SKY SIGHTS: Daylight Time starts Sunday
(EDITOR’S NOTE: Mineral County Skies is written by Dr. Robert Doyle, professor emeritus of Frostburg State University, for use by the Mineral Daily News Tribune. Doyle taught at FSU and was its planetarium director for more than 40 years.)
This week, dawn in Keyser starts at 6:26 a.m., sunrise is at 7:24 a.m., midday is at 1:24 p.m., sunset is at 7:24 p.m. and dusk ends at 8:22 p.m., with 12 hours of sunlight. The sun shines in Aquarius through March 23.
On Sunday, March 14, in the shift to daylight time, clocks are set ahead an hour in the early morning hours. Sunrise will then come an hour later and there will be one less hour for evening star gazing. Mexico and Canada also observe daylight time. On March 17, day and night are each 12 hours. On the first day of spring on March 20, daylight is 7 minutes longer than night due to the sun’s image bending upward at sunrise and sunset.

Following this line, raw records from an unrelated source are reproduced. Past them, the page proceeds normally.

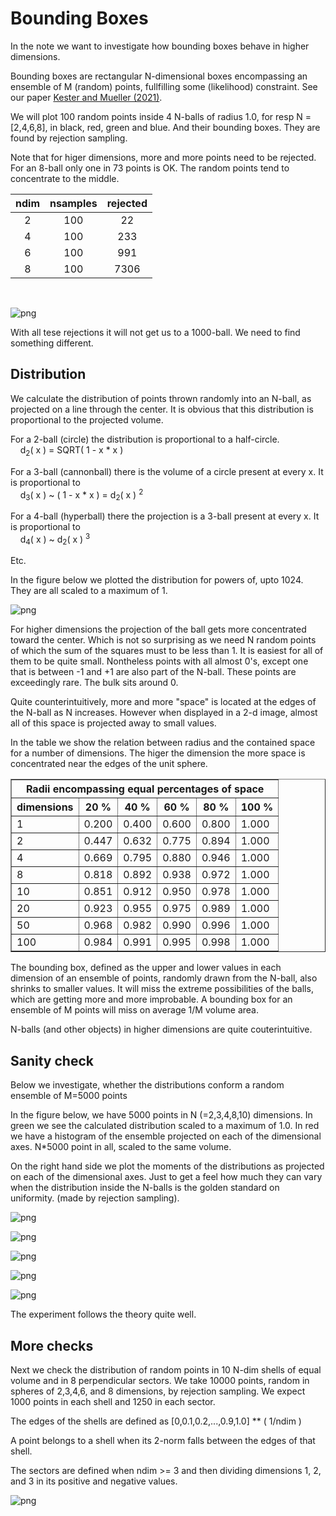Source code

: # Bounding Boxes 

In the note we want to investigate how bounding boxes behave in higher
dimensions. 

Bounding boxes are rectangular N-dimensional boxes encompassing an
ensemble of M (random) points, fullfilling some (likelihood) constraint. 
See our paper [Kester and Mueller (2021)](./references.md/#kester8).

We will plot 100 random points inside 4 N-balls of radius 1.0, for resp
N = [2,4,6,8], in black, red, green and blue.  And their bounding boxes. 
They are found by rejection sampling. 

Note that for higer dimensions, more and more points need to be
rejected.  For an 8-ball only one in 73 points is OK.  The random
points tend to concentrate to the middle. 


| ndim | nsamples | rejected |
|:-:|:-:|:-:|
| 2 | 100 | 22 |
| 4 | 100 | 233 |
| 6 | 100 | 991 |
| 8 | 100 | 7306 |

&nbsp;

![png](images/BB_4_1.png)
    

With all tese rejections it will not get us to a 1000-ball. 
We need to find something different.

## Distribution

We calculate the distribution of points thrown randomly into an N-ball,
as projected on a line through the center.  It is obvious that this
distribution is proportional to the projected volume. 

For a 2-ball (circle) the distribution is proportional to a half-circle. <br>
&nbsp;&nbsp;&nbsp;&nbsp;d<sub>2</sub>( x ) = SQRT( 1 - x * x )
    
For a 3-ball (cannonball) there is the volume of a circle present at
every x.  It is proportional to<br>
&nbsp;&nbsp;&nbsp;&nbsp;d<sub>3</sub>( x ) ~ ( 1 - x * x ) = d<sub>2</sub>( x ) <sup>2</sup>

For a 4-ball (hyperball) there the projection is a 3-ball present at every x.
It is proportional to<br>
&nbsp;&nbsp;&nbsp;&nbsp;d<sub>4</sub>( x ) ~ d<sub>2</sub>( x ) <sup>3</sup>
    
Etc.

In the figure below we plotted the distribution for powers of, upto 1024.
They are all scaled to a maximum of 1. 

    
![png](images/BB_6_0.png)
    

For higher dimensions the projection of the ball gets more concentrated
toward the center.  Which is not so surprising as we need N random
points of which the sum of the squares must to be less than 1.  It is
easiest for all of them to be quite small.  Nontheless points with all
almost 0's, except one that is between -1 and +1 are also part of the
N-ball.  These points are exceedingly rare.  The bulk sits around 0. 

Quite counterintuitively, more and more "space" is located at the edges
of the N-ball as N increases. However when displayed in a 2-d image,
almost all of this space is projected away to small values. 

In the table we show the relation between radius and the contained space
for a number of dimensions. The higer the dimension the more space
is concentrated near the edges of the unit sphere. 


<div>
<table width=100%; border=1px>
<tr>
<th colspan=6>Radii encompassing equal percentages of space</th>
</tr><tr>
<th>dimensions</th>
<th>20 %</th>
<th>40 %</th>
<th>60 %</th>
<th>80 %</th>
<th>100 %</th>
</tr><tr>
<td>  1</td><td>0.200</td><td>0.400</td><td>0.600</td><td>0.800</td><td>1.000</td>
</tr><tr>
<td>  2</td><td>0.447</td><td>0.632</td><td>0.775</td><td>0.894</td><td>1.000</td>
</tr><tr>
<td>  4</td><td>0.669</td><td>0.795</td><td>0.880</td><td>0.946</td><td>1.000</td>
</tr><tr>
<td>  8</td><td>0.818</td><td>0.892</td><td>0.938</td><td>0.972</td><td>1.000</td>
</tr><tr>
<td> 10</td><td>0.851</td><td>0.912</td><td>0.950</td><td>0.978</td><td>1.000</td>
</tr><tr>
<td> 20</td><td>0.923</td><td>0.955</td><td>0.975</td><td>0.989</td><td>1.000</td>
</tr><tr>
<td> 50</td><td>0.968</td><td>0.982</td><td>0.990</td><td>0.996</td><td>1.000</td>
</tr><tr>
<td>100</td><td>0.984</td><td>0.991</td><td>0.995</td><td>0.998</td><td>1.000</td>
</tr>
</table>
</div>

The bounding box, defined as the upper and lower values in each
dimension of an ensemble of points, randomly drawn from the N-ball, also
shrinks to smaller values.  It will miss the extreme possibilities of
the balls, which are getting more and more improbable.  A bounding box
for an ensemble of M points will miss on average 1/M volume area.

N-balls (and other objects) in higher dimensions are quite
couterintuitive. 

## Sanity check

Below we investigate, whether the distributions conform a
random ensemble of M=5000 points

In the figure below, we have 5000 points in N (=2,3,4,8,10) dimensions. 
In green we see the calculated distribution scaled to a maximum of 1.0. 
In red we have a histogram of the ensemble projected on each of the
dimensional axes.  N*5000 point in all, scaled to the same volume. 


On the right hand side we plot the moments of the distributions as
projected on each of the dimensional axes. Just to get a feel how much
they can vary when the distribution inside the N-balls is the golden
standard on uniformity. (made by rejection sampling). 

    
![png](images/BB_9_1.png)
    

![png](images/BB_9_3.png)
    

![png](images/BB_9_5.png)
    

![png](images/BB_9_7.png)
    

![png](images/BB_9_9.png)
    

The experiment follows the theory quite well.

## More checks

Next we check the distribution of random points in 10 N-dim shells of
equal volume and in 8 perpendicular sectors.  We take 10000 points,
random in spheres of 2,3,4,6, and 8 dimensions, by rejection sampling. 
We expect 1000 points in each shell and 1250 in each sector. 

The edges of the shells are defined as 
[0,0.1,0.2,...,0.9,1.0] ** ( 1/ndim )

A point belongs to a shell when its 2-norm falls between the edges of
that shell.

The sectors are defined when ndim >= 3 and then dividing dimensions 1,
2, and 3 in its positive and negative values.


![png](images/BB_12.png)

The moon now grows in lighted width in the evening sky. On the evening of March 19, the moon will appear to the left of the planet Mars. In the 6:45 a.m. dawn sky, bright Jupiter and Saturn can be seen low in the southeast. Low in the south is the bright pink star Antares of the Scorpion, which appears as a starry J. Nearly overhead is the bright white-blue star Vega. High in the west is the bright golden star Arcturus.
The Big Dipper (seven stars) is easily spotted in the dawn northern sky with its handle stars high and bowl stars below. The two lowest bowl stars point right to the North Star. Notice that the brighter stars have tints compared to the modest stars. This is because the brighter stars display more color due to more light or photons entering one’s eyes. The bluest stars, such as Vega, are hotter and have more shorter waves that one sees. The redder stars, such as Antares, are cooler and give off longer waves. Star colors are also enhanced when viewing the stars with binoculars. This is even more noticeable when using a telescope, which collects more light than binoculars.OK
In the evening sky, Orion with his three-star belt is still prominent, but each week drifts westward due to Earth’s motion about the sun. Orion’s two brightest stars are markedly different in tints. Betelgeuse, the bright pink star, is in Orion’s shoulder, while Rigel is a bright white-blue star in Orion’s foot. Sirius, the night’s brightest star, blazes low in the south. Betelgeuse is a red supergiant star about half as hot as the sun, while Rigel is one of the most powerful stars in this region of the galaxy and three times as hot as the sun. Look at Betelgeuse and then at Rigel to see a marked difference in tints.